▶ _SUPPLIED DATA_:

■ ■ ■

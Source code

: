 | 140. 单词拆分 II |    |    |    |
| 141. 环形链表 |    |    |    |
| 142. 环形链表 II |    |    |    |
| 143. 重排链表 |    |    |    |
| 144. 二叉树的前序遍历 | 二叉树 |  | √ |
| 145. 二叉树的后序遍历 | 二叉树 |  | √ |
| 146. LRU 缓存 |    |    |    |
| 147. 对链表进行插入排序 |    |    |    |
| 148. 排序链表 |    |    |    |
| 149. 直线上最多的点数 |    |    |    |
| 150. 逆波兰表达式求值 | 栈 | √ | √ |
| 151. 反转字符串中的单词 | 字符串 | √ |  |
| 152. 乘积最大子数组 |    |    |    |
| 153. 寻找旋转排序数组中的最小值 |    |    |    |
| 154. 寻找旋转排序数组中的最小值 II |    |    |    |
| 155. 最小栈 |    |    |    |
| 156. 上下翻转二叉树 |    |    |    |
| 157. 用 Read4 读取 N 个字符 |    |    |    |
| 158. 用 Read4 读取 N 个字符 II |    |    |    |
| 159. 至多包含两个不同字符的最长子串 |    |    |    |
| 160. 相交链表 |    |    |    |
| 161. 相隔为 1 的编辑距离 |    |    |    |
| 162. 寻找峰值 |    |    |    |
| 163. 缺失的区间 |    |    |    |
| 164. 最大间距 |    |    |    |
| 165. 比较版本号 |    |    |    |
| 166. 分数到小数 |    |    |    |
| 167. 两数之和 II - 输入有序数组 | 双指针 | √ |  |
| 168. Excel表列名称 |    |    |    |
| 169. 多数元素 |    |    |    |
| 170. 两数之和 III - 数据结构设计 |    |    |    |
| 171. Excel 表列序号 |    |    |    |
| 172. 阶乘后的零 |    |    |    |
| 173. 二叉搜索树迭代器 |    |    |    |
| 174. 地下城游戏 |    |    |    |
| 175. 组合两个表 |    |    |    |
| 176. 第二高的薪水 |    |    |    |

■ ■ ■

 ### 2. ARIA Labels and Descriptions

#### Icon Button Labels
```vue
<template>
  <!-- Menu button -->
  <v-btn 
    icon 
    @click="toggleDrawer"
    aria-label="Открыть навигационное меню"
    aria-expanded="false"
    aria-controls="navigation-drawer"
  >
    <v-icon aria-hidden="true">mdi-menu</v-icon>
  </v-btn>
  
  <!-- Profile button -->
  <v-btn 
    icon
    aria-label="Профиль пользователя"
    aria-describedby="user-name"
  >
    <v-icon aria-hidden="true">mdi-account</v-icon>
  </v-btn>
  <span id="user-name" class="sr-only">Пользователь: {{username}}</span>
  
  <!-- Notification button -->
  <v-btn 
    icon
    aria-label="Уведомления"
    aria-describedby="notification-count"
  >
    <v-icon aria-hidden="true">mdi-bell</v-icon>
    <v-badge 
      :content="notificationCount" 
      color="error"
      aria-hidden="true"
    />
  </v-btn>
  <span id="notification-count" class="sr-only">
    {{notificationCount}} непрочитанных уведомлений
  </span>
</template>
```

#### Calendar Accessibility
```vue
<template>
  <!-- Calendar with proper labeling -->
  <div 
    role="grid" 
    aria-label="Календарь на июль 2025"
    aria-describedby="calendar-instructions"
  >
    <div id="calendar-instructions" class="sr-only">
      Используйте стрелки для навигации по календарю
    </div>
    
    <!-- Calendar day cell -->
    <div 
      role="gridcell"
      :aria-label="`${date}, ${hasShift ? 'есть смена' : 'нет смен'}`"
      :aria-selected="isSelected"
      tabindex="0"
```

■ ■ ■

▶ _TASK DIRECTIONS_:
For this exercise, repeat exactly the lines of the data above from the one with "144. 二叉树的前序遍历 |" down to the one with "相隔为 1 的编辑距离", both end lines included.

▶ _EXERCISE SOLUTION_:
| 144. 二叉树的前序遍历 | 二叉树 |  | √ |
| 145. 二叉树的后序遍历 | 二叉树 |  | √ |
| 146. LRU 缓存 |    |    |    |
| 147. 对链表进行插入排序 |    |    |    |
| 148. 排序链表 |    |    |    |
| 149. 直线上最多的点数 |    |    |    |
| 150. 逆波兰表达式求值 | 栈 | √ | √ |
| 151. 反转字符串中的单词 | 字符串 | √ |  |
| 152. 乘积最大子数组 |    |    |    |
| 153. 寻找旋转排序数组中的最小值 |    |    |    |
| 154. 寻找旋转排序数组中的最小值 II |    |    |    |
| 155. 最小栈 |    |    |    |
| 156. 上下翻转二叉树 |    |    |    |
| 157. 用 Read4 读取 N 个字符 |    |    |    |
| 158. 用 Read4 读取 N 个字符 II |    |    |    |
| 159. 至多包含两个不同字符的最长子串 |    |    |    |
| 160. 相交链表 |    |    |    |
| 161. 相隔为 1 的编辑距离 |    |    |    |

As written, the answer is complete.